• [Work to be completed]: Each line of the data below holding the word "quer" must be copied.

(Dataset records)
+-------+

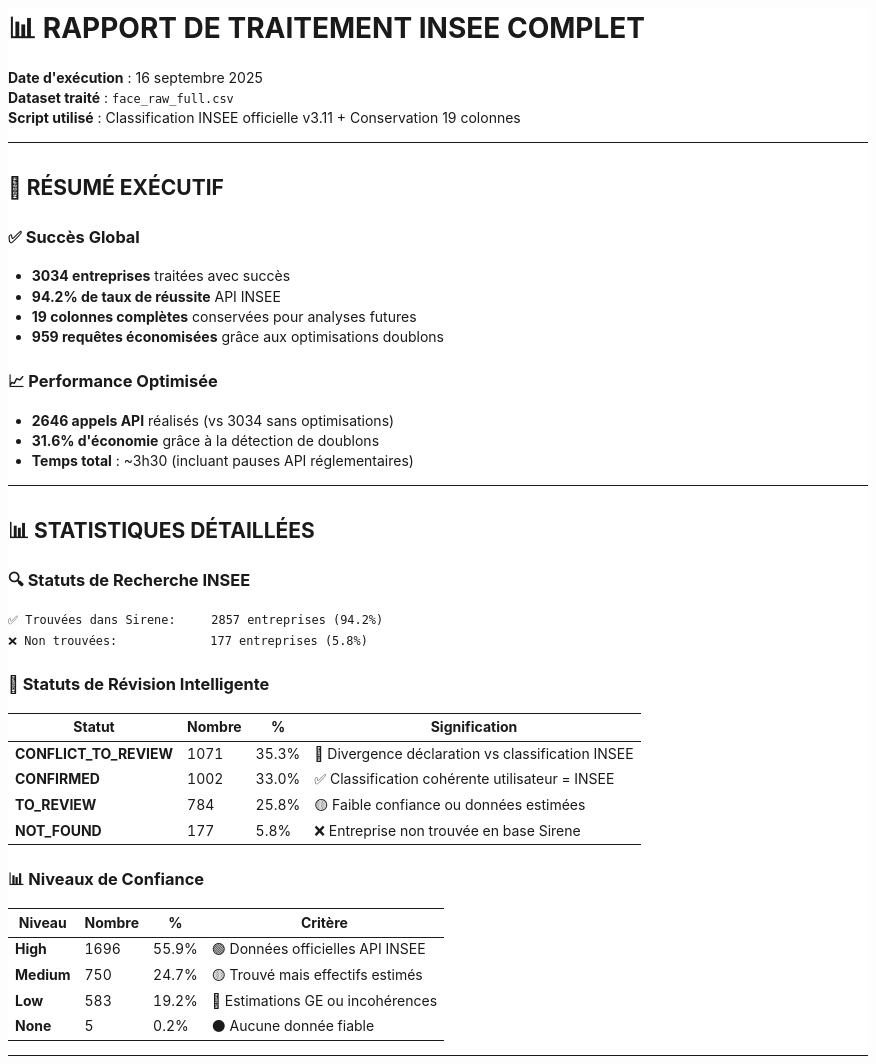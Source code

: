 # 📊 RAPPORT DE TRAITEMENT INSEE COMPLET
**Date d'exécution** : 16 septembre 2025  
**Dataset traité** : `face_raw_full.csv`  
**Script utilisé** : Classification INSEE officielle v3.11 + Conservation 19 colonnes  

---

## 🎯 RÉSUMÉ EXÉCUTIF

### ✅ **Succès Global**
- **3034 entreprises** traitées avec succès
- **94.2% de taux de réussite** API INSEE
- **19 colonnes complètes** conservées pour analyses futures
- **959 requêtes économisées** grâce aux optimisations doublons

### 📈 **Performance Optimisée**
- **2646 appels API** réalisés (vs 3034 sans optimisations)
- **31.6% d'économie** grâce à la détection de doublons
- **Temps total** : ~3h30 (incluant pauses API réglementaires)

---

## 📊 STATISTIQUES DÉTAILLÉES

### 🔍 **Statuts de Recherche INSEE**
```
✅ Trouvées dans Sirene:     2857 entreprises (94.2%)
❌ Non trouvées:             177 entreprises (5.8%)
```

### 🎯 **Statuts de Révision Intelligente**
| Statut | Nombre | % | Signification |
|--------|--------|---|---------------|
| **CONFLICT_TO_REVIEW** | 1071 | 35.3% | 🔴 Divergence déclaration vs classification INSEE |
| **CONFIRMED** | 1002 | 33.0% | ✅ Classification cohérente utilisateur = INSEE |
| **TO_REVIEW** | 784 | 25.8% | 🟡 Faible confiance ou données estimées |
| **NOT_FOUND** | 177 | 5.8% | ❌ Entreprise non trouvée en base Sirene |

### 📊 **Niveaux de Confiance**
| Niveau | Nombre | % | Critère |
|--------|--------|---|---------|
| **High** | 1696 | 55.9% | 🟢 Données officielles API INSEE |
| **Medium** | 750 | 24.7% | 🟡 Trouvé mais effectifs estimés |
| **Low** | 583 | 19.2% | 🔴 Estimations GE ou incohérences |
| **None** | 5 | 0.2% | ⚫ Aucune donnée fiable |

---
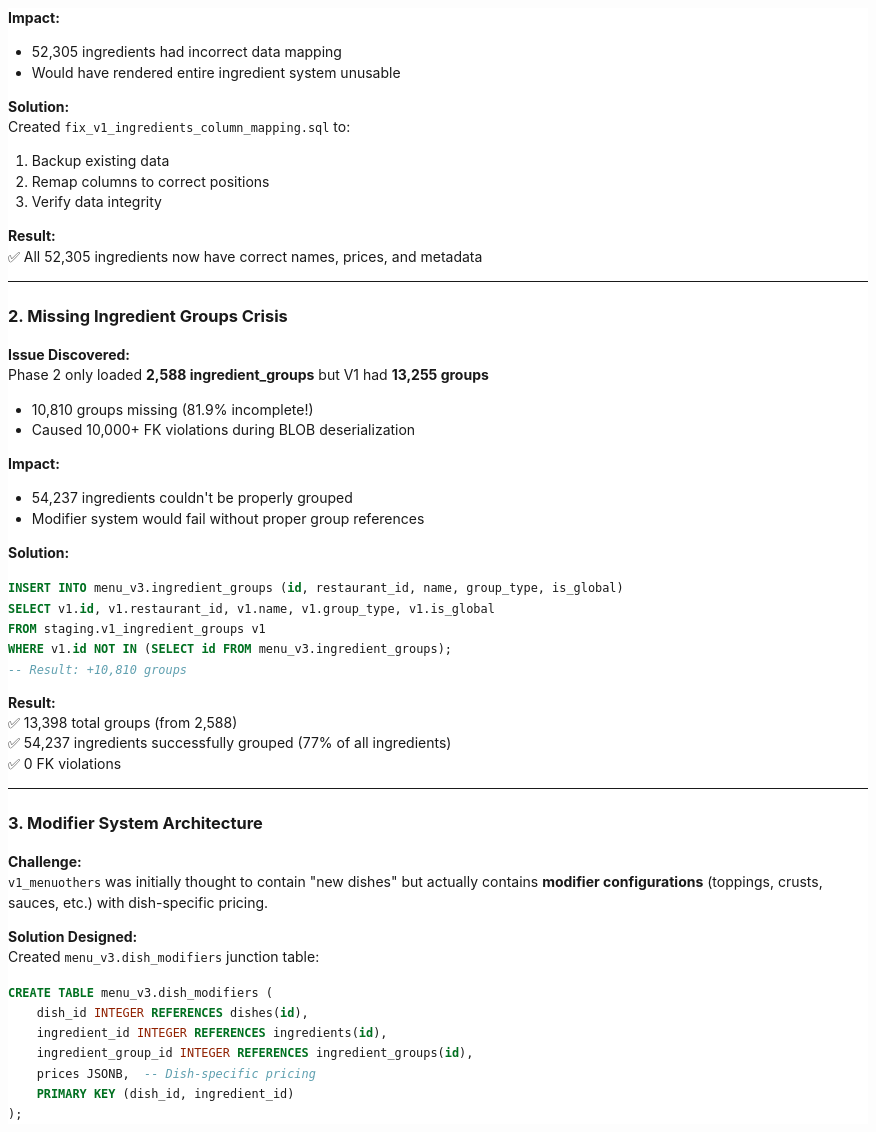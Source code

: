 **Impact:**  
- 52,305 ingredients had incorrect data mapping
- Would have rendered entire ingredient system unusable

**Solution:**  
Created `fix_v1_ingredients_column_mapping.sql` to:
1. Backup existing data
2. Remap columns to correct positions
3. Verify data integrity

**Result:**  
✅ All 52,305 ingredients now have correct names, prices, and metadata

---

### 2. Missing Ingredient Groups Crisis

**Issue Discovered:**  
Phase 2 only loaded **2,588 ingredient_groups** but V1 had **13,255 groups**
- 10,810 groups missing (81.9% incomplete!)
- Caused 10,000+ FK violations during BLOB deserialization

**Impact:**  
- 54,237 ingredients couldn't be properly grouped
- Modifier system would fail without proper group references

**Solution:**  
```sql
INSERT INTO menu_v3.ingredient_groups (id, restaurant_id, name, group_type, is_global)
SELECT v1.id, v1.restaurant_id, v1.name, v1.group_type, v1.is_global
FROM staging.v1_ingredient_groups v1
WHERE v1.id NOT IN (SELECT id FROM menu_v3.ingredient_groups);
-- Result: +10,810 groups
```

**Result:**  
✅ 13,398 total groups (from 2,588)  
✅ 54,237 ingredients successfully grouped (77% of all ingredients)  
✅ 0 FK violations

---

### 3. Modifier System Architecture

**Challenge:**  
`v1_menuothers` was initially thought to contain "new dishes" but actually contains **modifier configurations** (toppings, crusts, sauces, etc.) with dish-specific pricing.

**Solution Designed:**  
Created `menu_v3.dish_modifiers` junction table:
```sql
CREATE TABLE menu_v3.dish_modifiers (
    dish_id INTEGER REFERENCES dishes(id),
    ingredient_id INTEGER REFERENCES ingredients(id),
    ingredient_group_id INTEGER REFERENCES ingredient_groups(id),
    prices JSONB,  -- Dish-specific pricing
    PRIMARY KEY (dish_id, ingredient_id)
);
```
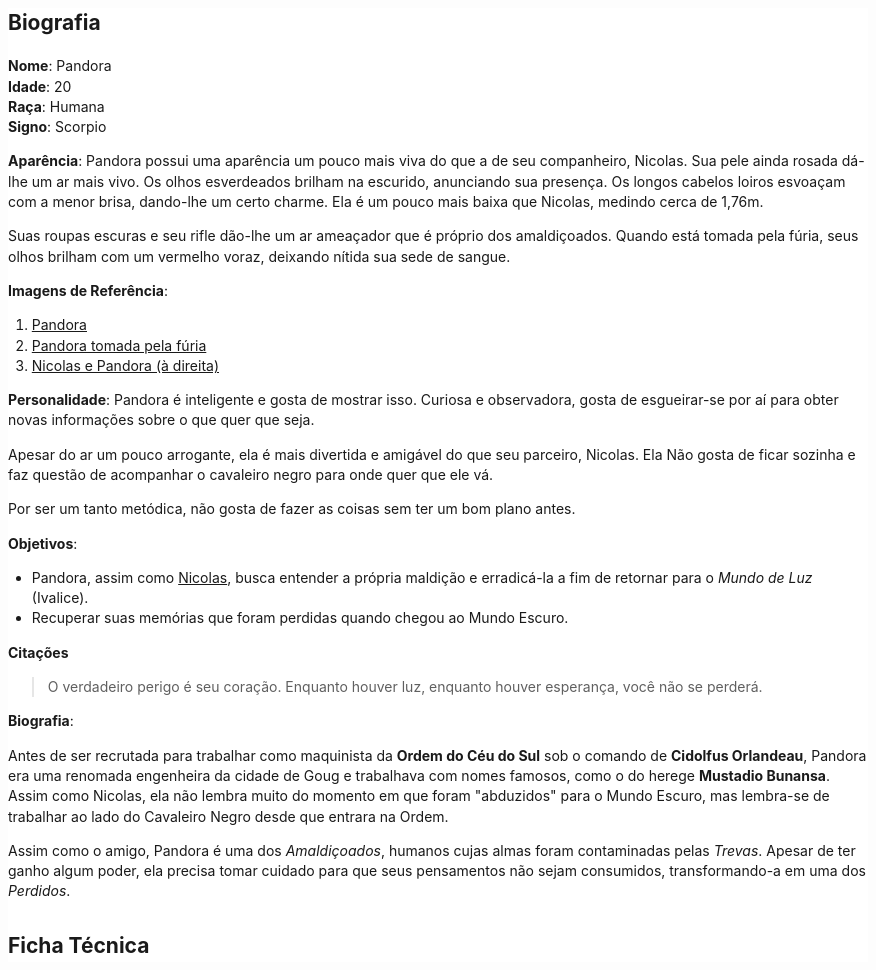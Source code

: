 ## Biografia

**Nome**: Pandora  
**Idade**: 20  
**Raça**: Humana  
**Signo**: Scorpio  

**Aparência**: Pandora possui uma aparência um pouco mais viva do que a de seu companheiro, Nicolas. Sua pele ainda rosada dá-lhe um ar mais vivo. Os olhos esverdeados brilham na escurido, anunciando sua presença. Os longos cabelos loiros esvoaçam com a menor brisa, dando-lhe um certo charme. Ela é um pouco mais baixa que Nicolas, medindo cerca de 1,76m.

Suas roupas escuras e seu rifle dão-lhe um ar ameaçador que é próprio dos amaldiçoados. Quando está tomada pela fúria, seus olhos brilham com um vermelho voraz, deixando nítida sua sede de sangue.

**Imagens de Referência**:

1. [Pandora](http://cdn.mos.cms.futurecdn.net/3Dh7FkEY3n8shzV8q2Zuy7-480-80.jpg)
2. [Pandora tomada pela fúria](https://assets.vg247.com/current//2017/04/code_vein_reveal_screen_blood_veil_coat_5.jpg)
3. [Nicolas e Pandora (à direita)](http://gematsu.com/wp-content/uploads/2017/04/Code-Vein-Scans_04-19-17_007.jpg)

**Personalidade**: Pandora é inteligente e gosta de mostrar isso. Curiosa e observadora, gosta de esgueirar-se por aí para obter novas informações sobre o que quer que seja.

Apesar do ar um pouco arrogante, ela é mais divertida e amigável do que seu parceiro, Nicolas. Ela Não gosta de ficar sozinha e faz questão de acompanhar o cavaleiro negro para onde quer que ele vá.

Por ser um tanto metódica, não gosta de fazer as coisas sem ter um bom plano antes.

**Objetivos**:  

* Pandora, assim como [Nicolas](https://github.com/felipevfa/FFRPG3/blob/master/Personagens/Nicolas.md), busca entender a própria maldição e erradicá-la a fim de retornar para o *Mundo de Luz* (Ivalice).  
* Recuperar suas memórias que foram perdidas quando chegou ao Mundo Escuro.  

**Citações**

> O verdadeiro perigo é seu coração. Enquanto houver luz, enquanto houver esperança, você não se perderá.  

**Biografia**:

Antes de ser recrutada para trabalhar como maquinista da **Ordem do Céu do Sul** sob o comando de **Cidolfus Orlandeau**, Pandora era uma renomada engenheira da cidade de Goug e trabalhava com nomes famosos, como o do herege **Mustadio Bunansa**. Assim como Nicolas, ela não lembra muito do momento em que foram "abduzidos" para o Mundo Escuro, mas lembra-se de trabalhar ao lado do Cavaleiro Negro desde que entrara na Ordem.

Assim como o amigo, Pandora é uma dos *Amaldiçoados*, humanos cujas almas foram contaminadas pelas *Trevas*. Apesar de ter ganho algum poder, ela precisa tomar cuidado para que seus pensamentos não sejam consumidos, transformando-a em uma dos *Perdidos*.

## Ficha Técnica

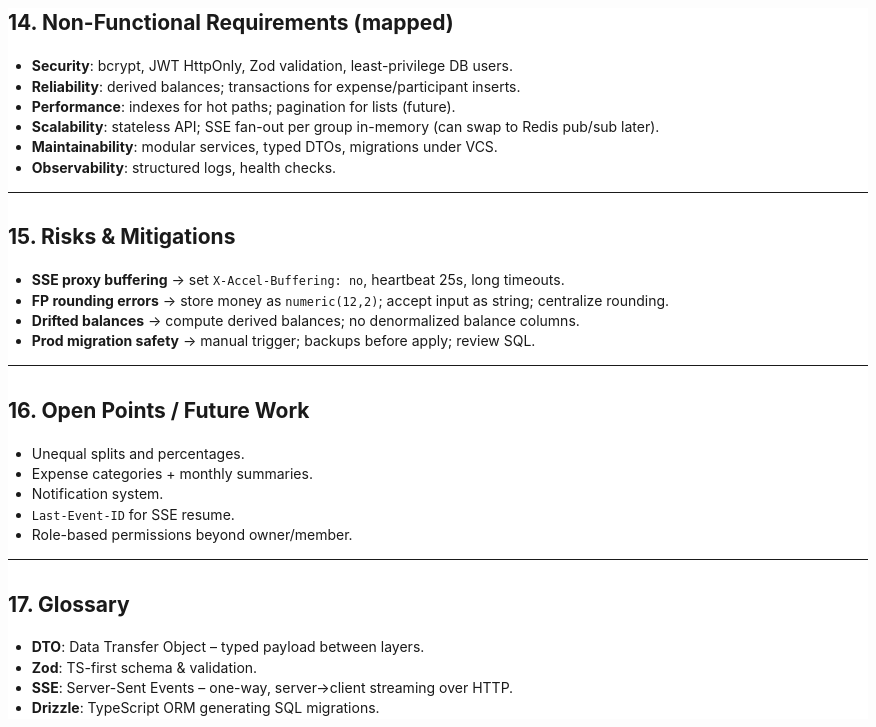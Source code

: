 
## 14. Non-Functional Requirements (mapped)

- **Security**: bcrypt, JWT HttpOnly, Zod validation, least-privilege DB users.
- **Reliability**: derived balances; transactions for expense/participant inserts.
- **Performance**: indexes for hot paths; pagination for lists (future).
- **Scalability**: stateless API; SSE fan-out per group in-memory (can swap to Redis pub/sub later).
- **Maintainability**: modular services, typed DTOs, migrations under VCS.
- **Observability**: structured logs, health checks.

---

## 15. Risks & Mitigations

- **SSE proxy buffering** → set `X-Accel-Buffering: no`, heartbeat 25s, long timeouts.
- **FP rounding errors** → store money as `numeric(12,2)`; accept input as string; centralize rounding.
- **Drifted balances** → compute derived balances; no denormalized balance columns.
- **Prod migration safety** → manual trigger; backups before apply; review SQL.

---

## 16. Open Points / Future Work

- Unequal splits and percentages.
- Expense categories + monthly summaries.
- Notification system.
- `Last-Event-ID` for SSE resume.
- Role-based permissions beyond owner/member.

---

## 17. Glossary

- **DTO**: Data Transfer Object – typed payload between layers.
- **Zod**: TS-first schema & validation.
- **SSE**: Server-Sent Events – one-way, server→client streaming over HTTP.
- **Drizzle**: TypeScript ORM generating SQL migrations.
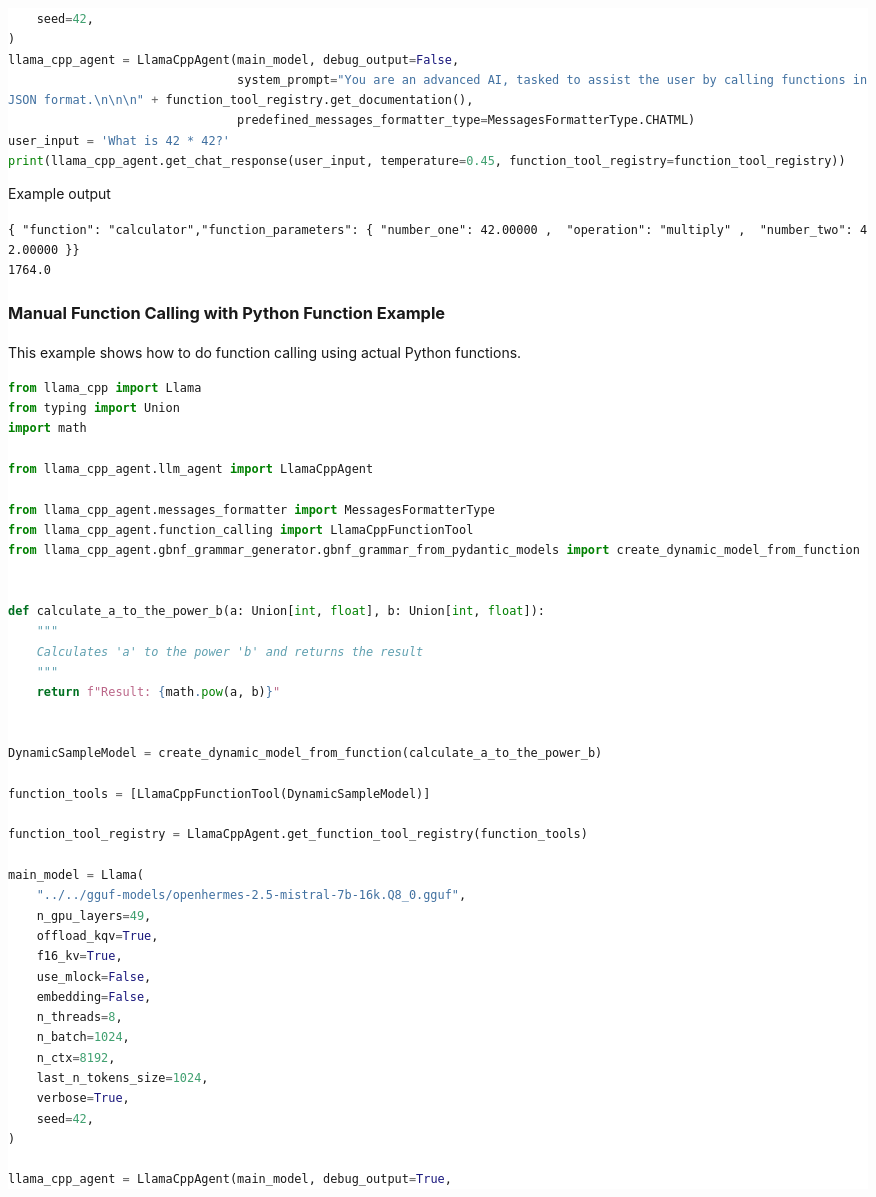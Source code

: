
 ```python
    seed=42,
)
llama_cpp_agent = LlamaCppAgent(main_model, debug_output=False,
                                system_prompt="You are an advanced AI, tasked to assist the user by calling functions in JSON format.\n\n\n" + function_tool_registry.get_documentation(),
                                predefined_messages_formatter_type=MessagesFormatterType.CHATML)
user_input = 'What is 42 * 42?'
print(llama_cpp_agent.get_chat_response(user_input, temperature=0.45, function_tool_registry=function_tool_registry))

```
Example output
```text
{ "function": "calculator","function_parameters": { "number_one": 42.00000 ,  "operation": "multiply" ,  "number_two": 42.00000 }}
1764.0
```

### Manual Function Calling with Python Function Example
This example shows how to do function calling using actual Python functions.

```python
from llama_cpp import Llama
from typing import Union
import math

from llama_cpp_agent.llm_agent import LlamaCppAgent

from llama_cpp_agent.messages_formatter import MessagesFormatterType
from llama_cpp_agent.function_calling import LlamaCppFunctionTool
from llama_cpp_agent.gbnf_grammar_generator.gbnf_grammar_from_pydantic_models import create_dynamic_model_from_function


def calculate_a_to_the_power_b(a: Union[int, float], b: Union[int, float]):
    """
    Calculates 'a' to the power 'b' and returns the result
    """
    return f"Result: {math.pow(a, b)}"


DynamicSampleModel = create_dynamic_model_from_function(calculate_a_to_the_power_b)

function_tools = [LlamaCppFunctionTool(DynamicSampleModel)]

function_tool_registry = LlamaCppAgent.get_function_tool_registry(function_tools)

main_model = Llama(
    "../../gguf-models/openhermes-2.5-mistral-7b-16k.Q8_0.gguf",
    n_gpu_layers=49,
    offload_kqv=True,
    f16_kv=True,
    use_mlock=False,
    embedding=False,
    n_threads=8,
    n_batch=1024,
    n_ctx=8192,
    last_n_tokens_size=1024,
    verbose=True,
    seed=42,
)

llama_cpp_agent = LlamaCppAgent(main_model, debug_output=True,
```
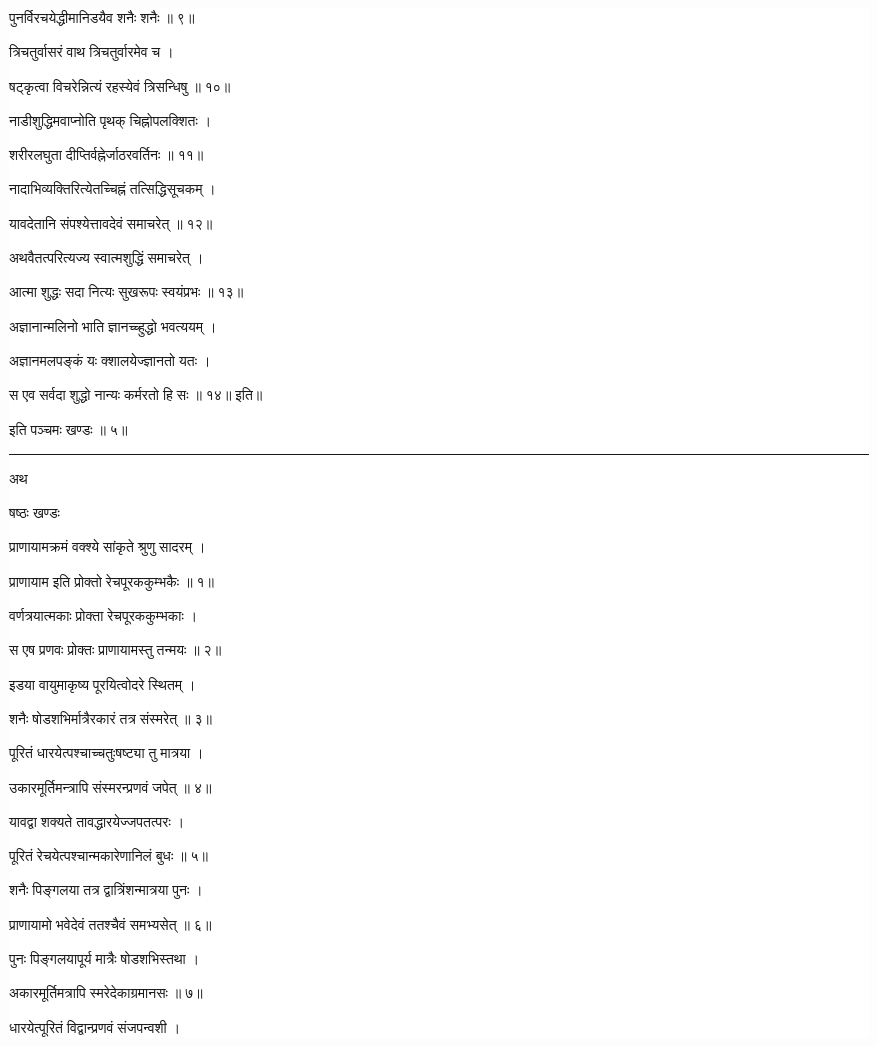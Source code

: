 पुनर्विरचयेद्धीमानिडयैव शनैः शनैः ॥ ९॥

त्रिचतुर्वासरं वाथ त्रिचतुर्वारमेव च ।

षट्कृत्वा विचरेन्नित्यं रहस्येवं त्रिसन्धिषु ॥ १०॥

नाडीशुद्धिमवाप्नोति पृथक् चिह्नोपलक्शितः ।

शरीरलघुता दीप्तिर्वह्नेर्जाठरवर्तिनः ॥ ११॥

नादाभिव्यक्तिरित्येतच्चिह्नं तत्सिद्धिसूचकम् ।

यावदेतानि संपश्येत्तावदेवं समाचरेत् ॥ १२॥

अथवैतत्परित्यज्य स्वात्मशुद्धिं समाचरेत् ।

आत्मा शुद्धः सदा नित्यः सुखरूपः स्वयंप्रभः ॥ १३॥

अज्ञानान्मलिनो भाति ज्ञानच्च्हुद्धो भवत्ययम् ।

अज्ञानमलपङ्कं यः क्शालयेज्ज्ञानतो यतः ।

स एव सर्वदा शुद्धो नान्यः कर्मरतो हि सः ॥ १४॥ इति॥

इति पञ्चमः खण्डः ॥ ५॥

---------------------





अथ

षष्ठः खण्डः



प्राणायामक्रमं वक्श्ये सांकृते श्रुणु सादरम् ।

प्राणायाम इति प्रोक्तो रेचपूरककुम्भकैः ॥ १॥

वर्णत्रयात्मकाः प्रोक्ता रेचपूरककुम्भकाः ।

स एष प्रणवः प्रोक्तः प्राणायामस्तु तन्मयः ॥ २॥

इडया वायुमाकृष्य पूरयित्वोदरे स्थितम् ।

शनैः षोडशभिर्मात्रैरकारं तत्र संस्मरेत् ॥ ३॥

पूरितं धारयेत्पश्चाच्चतुःषष्ट्या तु मात्रया ।

उकारमूर्तिमन्त्रापि संस्मरन्प्रणवं जपेत् ॥ ४॥

यावद्वा शक्यते तावद्धारयेज्जपतत्परः ।

पूरितं रेचयेत्पश्चान्मकारेणानिलं बुधः ॥ ५॥

शनैः पिङ्गलया तत्र द्वात्रिंशन्मात्रया पुनः ।

प्राणायामो भवेदेवं ततश्चैवं समभ्यसेत् ॥ ६॥

पुनः पिङ्गलयापूर्य मात्रैः षोडशभिस्तथा ।

अकारमूर्तिमत्रापि स्मरेदेकाग्रमानसः ॥ ७॥

धारयेत्पूरितं विद्वान्प्रणवं संजपन्वशी ।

+-------+

• [The answer]:
**Personalidade**: Pandora é inteligente e gosta de mostrar isso. Curiosa e observadora, gosta de esgueirar-se por aí para obter novas informações sobre o que quer que seja.
Apesar do ar um pouco arrogante, ela é mais divertida e amigável do que seu parceiro, Nicolas. Ela Não gosta de ficar sozinha e faz questão de acompanhar o cavaleiro negro para onde quer que ele vá.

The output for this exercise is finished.